Earlier this week, the FCC opened the filing window for the Reverse Auction, setting the clock ticking for broadcasters considering whether and how to participate in the Incentive Auction. Broadcasters have until 6:00 p.m. EST on January 12, 2016 to complete the Form 177 application. Just as importantly, broadcasters have until the application deadline to complete any business discussions with other broadcasters before the “quiet period” kicks in.

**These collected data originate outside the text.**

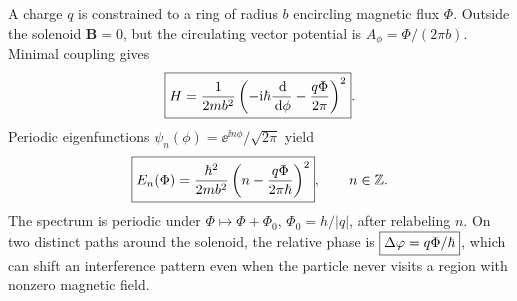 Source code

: A charge $q$ is constrained to a ring of
radius $b$ encircling magnetic flux $\Phi$.
Outside the solenoid $\mathbf B=0$, but
the circulating vector potential is
$A_\phi=\Phi/(2\pi b)$.
Minimal coupling gives
\begin{equation}
\boxed{H=\frac1{2mb^2}
\left(-\mathrm i\hbar\frac{\,\mathrm d}{\,\mathrm d\phi}
-\frac{q\Phi}{2\pi}\right)^2}.
\end{equation}
Periodic eigenfunctions
$\psi_n(\phi)=\ee^{\ii n\phi}/\sqrt{2\pi}$
yield
\begin{equation}
\boxed{E_n(\Phi)=\frac{\hbar^2}{2mb^2}
\left(n-\frac{q\Phi}{2\pi\hbar}\right)^2},
\qquad n\in\mathbb Z.
\end{equation}
The spectrum is periodic under
$\Phi\mapsto\Phi+\Phi_0$,
$\Phi_0=h/|q|$, after relabeling $n$.
On two distinct paths around the solenoid,
the relative phase is
$\boxed{\Delta\varphi=q\Phi/\hbar}$,
which can shift an interference pattern
even when the particle never visits a region
with nonzero magnetic field.
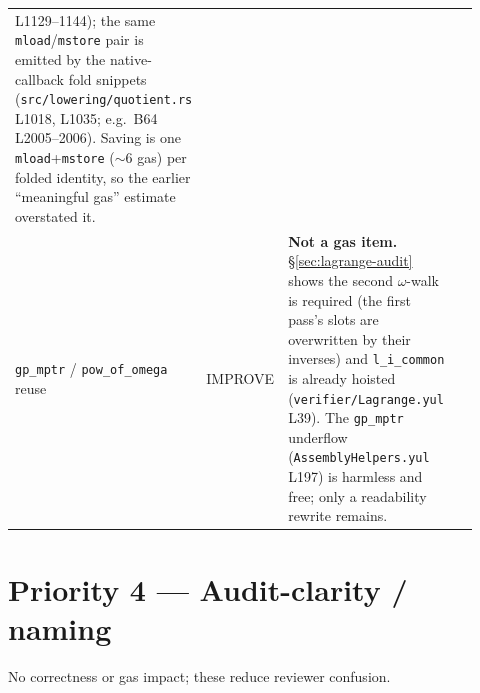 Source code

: \begin{center}
\begin{tabular}{@{}p{0.19\linewidth}p{0.10\linewidth}p{0.45\linewidth}p{0.18\linewidth}@{}}
L1129--1144); the same
\texttt{mload}/\texttt{mstore} pair is emitted by the native-callback
fold snippets (\texttt{src/\allowbreak{}lowering/\allowbreak{}quotient.rs} L1018, L1035; e.g.\
B64 L2005--2006). Saving is one \texttt{mload}+\texttt{mstore}
($\sim$6 gas) per folded identity, so the earlier ``meaningful gas''
estimate overstated it. &
\vstatus{OPEN} \\
\addlinespace
\texttt{gp\_mptr} / \texttt{pow\_of\_omega} reuse &
\textcolor{codegenblue}{IMPROVE} &
\textbf{Not a gas item.} \S\ref{sec:lagrange-audit} shows the second
$\omega$-walk is required (the first pass's slots are overwritten by
their inverses) and \texttt{l\_i\_common} is already hoisted
(\texttt{verifier/\allowbreak{}Lagrange.yul} L39). The \texttt{gp\_mptr} underflow
(\texttt{AssemblyHelpers.yul} L197) is harmless and free; only a
readability rewrite remains. &
\vstatus{CORRECTED} \\
\bottomrule
\end{tabular}
\end{center}

\section{Priority 4 --- Audit-clarity / naming}
\label{sec:roadmap-p4}

No correctness or gas impact; these reduce reviewer confusion.

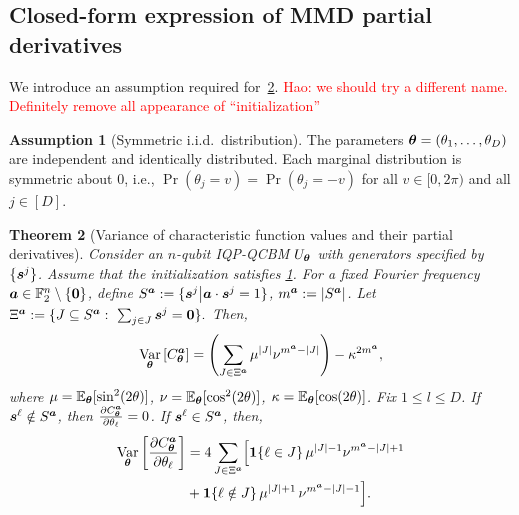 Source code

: \documentclass{article}
\theoremstyle{plain}
\newtheorem{theorem}{Theorem}[section]
\theoremstyle{definition}
\newtheorem{assumption}[theorem]{Assumption}
\theoremstyle{remark}
\newcommand{\hw}[1]{\textcolor{red}{Hao: #1}}
\begin{document}
\subsection{Closed-form expression of MMD partial derivatives}
\label{subsec:mmd}
We introduce an assumption required for~\cref{thm: single symmetric}.
\hw{we should try a different name. Definitely remove all appearance of ``initialization''}
\begin{assumption}[Symmetric i.i.d.\ distribution]
\label{ass:symm-iid-init}
The parameters $\vttheta=(\theta_1,\dots,\theta_D)$ are independent and identically distributed. Each marginal distribution is symmetric about $0$, i.e., $\Pr(\theta_j = v) = \Pr(\theta_j = -v)$ for all $v\in[0, 2\pi)$ and all $j\in[D]$.
\end{assumption}
\label{subsec:general MMD results}
\begin{theorem}[Variance of characteristic function values and their partial derivatives]
\label{thm: single symmetric}
Consider an $n$-qubit IQP-QCBM $U_\vttheta$ with generators specified by $\{\vtsj\}$. Assume that the initialization satisfies \cref{ass:symm-iid-init}. For a fixed Fourier frequency $\vta \in \mathbb{F}_2^n \setminus \{\mathbf{0}\}$, define $S^{\vta} := \{ \vtsj \big| \vta \cdot \vtsj = 1 \}$, $
m^\vta := \abs{S^{\vta}}$. Let $
\Xi^\vta:= \{J\subseteq S^\vta:\ \sum_{j\in J}\vtsj=\mathbf 0 \}.$ Then, 
\begin{equation}
     \operatorname*{Var}_\vttheta \left[ C^\vta_\vttheta \right] = 
\left(\sum_{J\in \Xi^\vta} \mu^{|J|} \nu^{m^\vta-|J|}\right) - \kappa^{2m^\vta},
\end{equation}
where $\mu=\operatorname*{\mathbb{E}}_{\vttheta}[\sin^2(2\theta)]$, $\nu=\operatorname*{\mathbb{E}}_{\vttheta}[\cos^2(2\theta)]$, $\kappa=\operatorname*{\mathbb{E}}_{\vttheta}[\cos(2\theta)]$. Fix $1\leq l \leq D$. If $\vtsl \notin S^\vta$, then $ \frac{\partial C^\vta_\vttheta}{\partial \theta_\ell}=0$. If $\vtsl \in S^\vta$, then, 
\begin{align}
\operatorname*{Var}_\vttheta \left[ \frac{\partial C^\vta_\vttheta}{\partial \theta_\ell} \right]
&= 4\sum_{J\in \Xi^\vta}
\Bigl[
\bm{1}\{\ell\in J\}\,\mu^{|J|-1}\nu^{m^\vta-|J|+1} \notag
\\&+
\bm{1}\{\ell\notin J\}\,\mu^{|J|+1}\,\nu^{m^\vta-|J|-1}\Bigr].
\label{eq: symmetric variance}
\end{align}
\end{theorem}
\end{document}
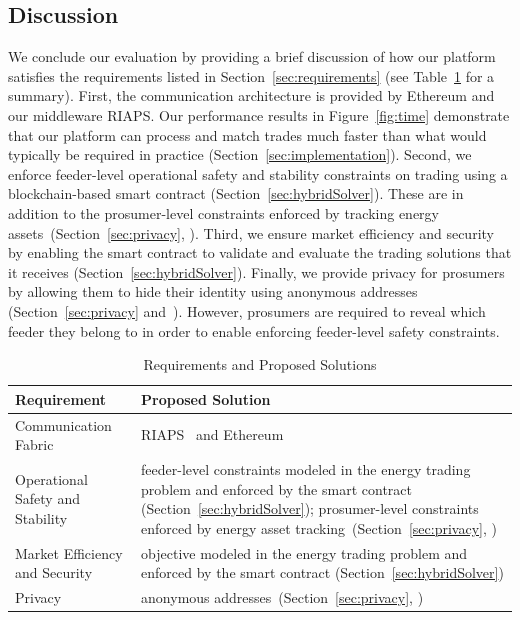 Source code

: \subsection{Discussion}



We conclude our evaluation by providing a brief discussion of how our platform satisfies the requirements listed in Section~\ref{sec:requirements} (see Table~\ref{tab:discussion} for a summary).
First, the communication architecture is provided by Ethereum and our middleware RIAPS.
Our performance results in Figure~\ref{fig:time} demonstrate that our platform can process and match trades much faster than what would typically be required in practice (Section~\ref{sec:implementation}).
Second, we enforce feeder-level operational safety and stability constraints on trading using a blockchain-based smart contract (Section~\ref{sec:hybridSolver}).
These are in addition to the prosumer-level constraints enforced by tracking energy assets~(Section~\ref{sec:privacy}, \cite{Laszka17}).
Third, we ensure market efficiency and security by enabling the smart contract to validate and evaluate the trading solutions that it receives (Section~\ref{sec:hybridSolver}).
Finally, we provide privacy for prosumers by allowing them to hide their identity using anonymous addresses (Section~\ref{sec:privacy} and~\cite{Laszka17}). However, prosumers are required to reveal which feeder they belong to in order to enable enforcing feeder-level safety constraints.

\begin{table}[h]
\caption{Requirements and Proposed Solutions}
\label{tab:discussion}
\centering
\setlength{\tabcolsep}{0.3em}
\renewcommand*{\arraystretch}{1.3}
\begin{tabular}{|p{2.6cm}|p{5.75cm}|}
\hline
Requirement & Proposed Solution \\
\hline
\hline
Communication Fabric & RIAPS~\cite{riaps} and Ethereum \\
\hline
Operational Safety and Stability & feeder-level constraints modeled in the energy trading problem and enforced by the smart contract (Section~\ref{sec:hybridSolver}); prosumer-level constraints enforced by energy asset tracking~(Section~\ref{sec:privacy}, \cite{Laszka17}) \\
\hline
Market Efficiency and Security & objective modeled in the energy trading problem and enforced by the smart contract (Section~\ref{sec:hybridSolver})\\
\hline
Privacy & anonymous addresses~(Section~\ref{sec:privacy}, \cite{Laszka17}) \\
\hline
\end{tabular}
\end{table}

If you have not done so already, you should begin collecting the information needed to complete Form 177. Although commercial television stations recently completed their biennial ownership reports, the information sought on Form 177 differs in three key ways: (1) the information should be current as of January 12, 2016 (not October 1, 2015, as with the biennial reports); (2) a licensee must report any party with a 10% or greater voting or equity interest in the licensee, without regard for whether the party has been insulated pursuant to the FCC’s media ownership rules; and (3) a licensee does not need to report its officers and directors unless they are otherwise reportable (i.e., because they hold a 10% or greater voting or equity interest in the licensee or are a “real party in interest” controlling the licensee).

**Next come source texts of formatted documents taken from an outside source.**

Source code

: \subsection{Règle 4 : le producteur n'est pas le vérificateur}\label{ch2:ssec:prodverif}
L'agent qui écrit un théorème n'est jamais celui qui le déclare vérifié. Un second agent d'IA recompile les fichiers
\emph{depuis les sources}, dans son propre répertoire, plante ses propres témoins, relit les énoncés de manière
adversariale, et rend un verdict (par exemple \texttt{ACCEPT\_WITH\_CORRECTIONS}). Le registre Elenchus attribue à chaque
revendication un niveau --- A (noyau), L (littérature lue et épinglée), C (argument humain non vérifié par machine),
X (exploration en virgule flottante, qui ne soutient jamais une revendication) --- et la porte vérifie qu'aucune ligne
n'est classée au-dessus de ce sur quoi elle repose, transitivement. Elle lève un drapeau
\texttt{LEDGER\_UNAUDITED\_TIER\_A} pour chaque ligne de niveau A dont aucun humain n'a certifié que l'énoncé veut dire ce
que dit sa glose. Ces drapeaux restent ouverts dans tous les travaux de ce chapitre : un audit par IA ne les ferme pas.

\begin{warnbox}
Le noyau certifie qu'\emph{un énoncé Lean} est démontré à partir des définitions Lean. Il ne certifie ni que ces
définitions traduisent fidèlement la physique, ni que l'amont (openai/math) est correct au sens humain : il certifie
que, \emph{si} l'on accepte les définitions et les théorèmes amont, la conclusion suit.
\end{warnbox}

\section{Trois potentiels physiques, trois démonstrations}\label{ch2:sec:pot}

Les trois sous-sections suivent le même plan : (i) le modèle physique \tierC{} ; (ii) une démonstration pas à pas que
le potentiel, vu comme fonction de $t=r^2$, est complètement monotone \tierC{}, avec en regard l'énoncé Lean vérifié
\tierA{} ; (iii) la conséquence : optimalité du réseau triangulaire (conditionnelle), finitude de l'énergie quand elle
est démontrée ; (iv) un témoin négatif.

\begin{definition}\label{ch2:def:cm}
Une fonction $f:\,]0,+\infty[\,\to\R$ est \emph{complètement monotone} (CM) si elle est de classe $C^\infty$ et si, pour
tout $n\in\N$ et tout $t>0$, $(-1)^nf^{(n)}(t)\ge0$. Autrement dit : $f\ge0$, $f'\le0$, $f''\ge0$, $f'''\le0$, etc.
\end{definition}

For stations interested in channel sharing, time is of the essence. The “sharee station” (the station bidding to relinquish its spectrum to share with another station) must upload the executed, unredacted channel sharing agreement(s) with its application to take advantage of the exception to the FCC’s anti-collusion rules. Otherwise, the parties will not be permitted to continue talking about “bids or bidding strategies,” which likely includes finalizing their agreement, after the application deadline.

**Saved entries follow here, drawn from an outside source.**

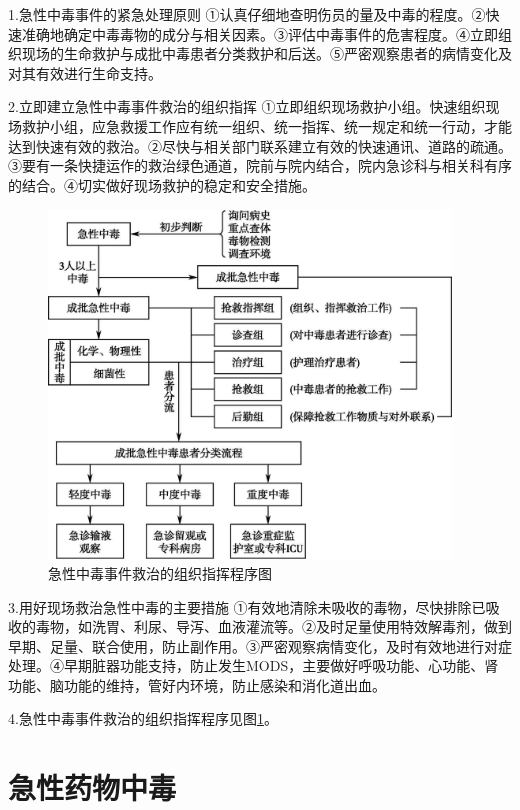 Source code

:1.急性中毒事件的紧急处理原则
①认真仔细地查明伤员的量及中毒的程度。②快速准确地确定中毒毒物的成分与相关因素。③评估中毒事件的危害程度。④立即组织现场的生命救护与成批中毒患者分类救护和后送。⑤严密观察患者的病情变化及对其有效进行生命支持。

2.立即建立急性中毒事件救治的组织指挥
①立即组织现场救护小组。快速组织现场救护小组，应急救援工作应有统一组织、统一指挥、统一规定和统一行动，才能达到快速有效的救治。②尽快与相关部门联系建立有效的快速通讯、道路的疏通。③要有一条快捷运作的救治绿色通道，院前与院内结合，院内急诊科与相关科有序的结合。④切实做好现场救护的稳定和安全措施。

\begin{figure}[!htbp]
 \centering
 \includegraphics[width=4.20833in,height=3.64583in]{./images/Image00181.jpg}
 \captionsetup{justification=centering}
 \caption{急性中毒事件救治的组织指挥程序图}
 \label{fig53-1}
  \end{figure} 

3.用好现场救治急性中毒的主要措施
①有效地清除未吸收的毒物，尽快排除已吸收的毒物，如洗胃、利尿、导泻、血液灌流等。②及时足量使用特效解毒剂，做到早期、足量、联合使用，防止副作用。③严密观察病情变化，及时有效地进行对症处理。④早期脏器功能支持，防止发生MODS，主要做好呼吸功能、心功能、肾功能、脑功能的维持，管好内环境，防止感染和消化道出血。

4.急性中毒事件救治的组织指挥程序见图\ref{fig53-1}。

\protect\hypertarget{text00131.html}{}{}

\chapter{急性药物中毒}

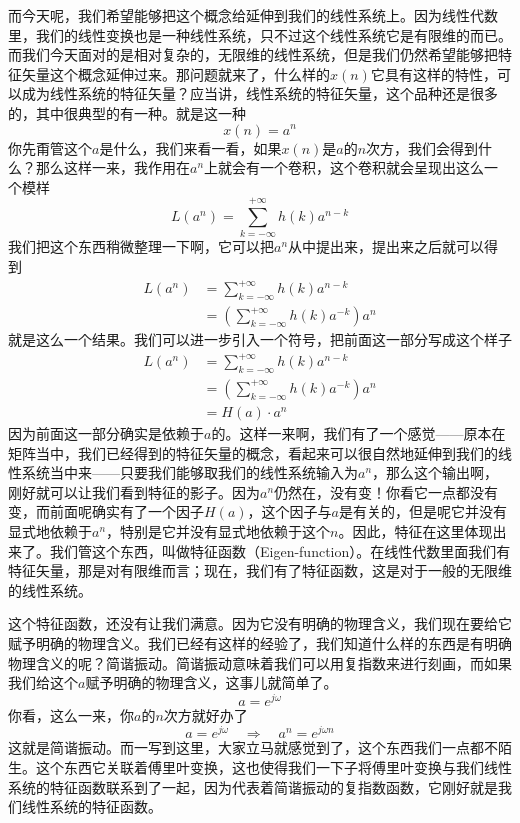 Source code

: \documentclass[a4paper,12pt]{article}
\begin{document}
而今天呢，我们希望能够把这个概念给延伸到我们的线性系统上。因为线性代数里，我们的线性变换也是一种线性系统，只不过这个线性系统它是有限维的而已。而我们今天面对的是相对复杂的，无限维的线性系统，但是我们仍然希望能够把特征矢量这个概念延伸过来。那问题就来了，什么样的$x(n)$它具有这样的特性，可以成为线性系统的特征矢量？应当讲，线性系统的特征矢量，这个品种还是很多的，其中很典型的有一种。就是这一种
\begin{equation}
   x(n) = a^n
\end{equation}
你先甭管这个$a$是什么，我们来看一看，如果$x(n)$是$a$的$n$次方，我们会得到什么？那么这样一来，我作用在$a^n$上就会有一个卷积，这个卷积就会呈现出这么一个模样
\begin{equation}
   L\left ( a^n \right ) = \sum_{k=-\infty}^{+\infty}h(k)a^{n-k}
\end{equation}
我们把这个东西稍微整理一下啊，它可以把$a^n$从中提出来，提出来之后就可以得到
\begin{equation}
\begin{aligned}
   L\left ( a^n \right ) &= \sum_{k=-\infty}^{+\infty}h(k)a^{n-k}\\
&= \left ( \sum_{k=-\infty}^{+\infty}h(k)a^{-k} \right )a^n
\end{aligned}
\end{equation}
就是这么一个结果。我们可以进一步引入一个符号，把前面这一部分写成这个样子
\begin{equation}
\begin{aligned}
   L\left ( a^n \right ) &= \sum_{k=-\infty}^{+\infty}h(k)a^{n-k}\\
&= \left ( \sum_{k=-\infty}^{+\infty}h(k)a^{-k} \right )a^n\\
&= H(a)\cdot a^n
\end{aligned}
\end{equation}
因为前面这一部分确实是依赖于$a$的。这样一来啊，我们有了一个感觉——原本在矩阵当中，我们已经得到的特征矢量的概念，看起来可以很自然地延伸到我们的线性系统当中来——只要我们能够取我们的线性系统输入为$a^n$，那么这个输出啊，刚好就可以让我们看到特征的影子。因为$a^n$仍然在，没有变！你看它一点都没有变，而前面呢确实有了一个因子$H(a)$，这个因子与$a$是有关的，但是呢它并没有显式地依赖于$a^n$，特别是它并没有显式地依赖于这个$n$。因此，特征在这里体现出来了。我们管这个东西，叫做特征函数（Eigen-function）。在线性代数里面我们有特征矢量，那是对有限维而言；现在，我们有了特征函数，这是对于一般的无限维的线性系统。

这个特征函数，还没有让我们满意。因为它没有明确的物理含义，我们现在要给它赋予明确的物理含义。我们已经有这样的经验了，我们知道什么样的东西是有明确物理含义的呢？简谐振动。简谐振动意味着我们可以用复指数来进行刻画，而如果我们给这个$a$赋予明确的物理含义，这事儿就简单了。
\begin{equation}
   a = e^{j \omega}
\end{equation}
你看，这么一来，你$a$的$n$次方就好办了
\begin{equation}
   a = e^{j \omega}\quad \Longrightarrow \quad a^n = e^{j\omega n}
\end{equation}
这就是简谐振动。而一写到这里，大家立马就感觉到了，这个东西我们一点都不陌生。这个东西它关联着傅里叶变换，这也使得我们一下子将傅里叶变换与我们线性系统的特征函数联系到了一起，因为代表着简谐振动的复指数函数，它刚好就是我们线性系统的特征函数。
\end{document}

What should broadcasters do who still are working on their channel sharing agreements? First, try to finish your business discussions as soon as possible. A channel sharing agreement is a complex document that must plan for a number of contingencies, so it is important to allow sufficient time for drafting and negotiations. Given the length of these agreements and the number of agreements being negotiated, it is unrealistic to wait until January 1 to send the agreement to your attorney and expect to have a finalized deal by the application deadline. Second, complete your Form 177 application(s) concurrent with your negotiations. It is very easy to amend a Reverse Auction application to add a channel sharing agreement, so you are better off having the application on file early. Third, if all else fails: simplify. Under the FCC’s rules, a channel sharing agreement is only required to have certain key provisions: (1) defining each licensee’s rights and responsibilities; (2) affirming compliance with the auction and channel sharing rules; and (3) requiring that each licensee will retain sufficient spectrum usage rights to provide at least one Standard Definition channel. As long as an agreement has these provisions and is a binding, enforceable agreement, the parties can continue to negotiate terms collateral to the agreement after the application deadline (subject to applicable antitrust laws and any required internal firewalls).
Finally, make sure you keep your attorney apprised of your plans well in advance of the application deadline. With more than 1800 stations eligible to participate in the Reverse Auction, resources will be taxed as the deadline approaches. Communicating early and often will help ensure that everyone receives the counsel they need prior to the application deadline.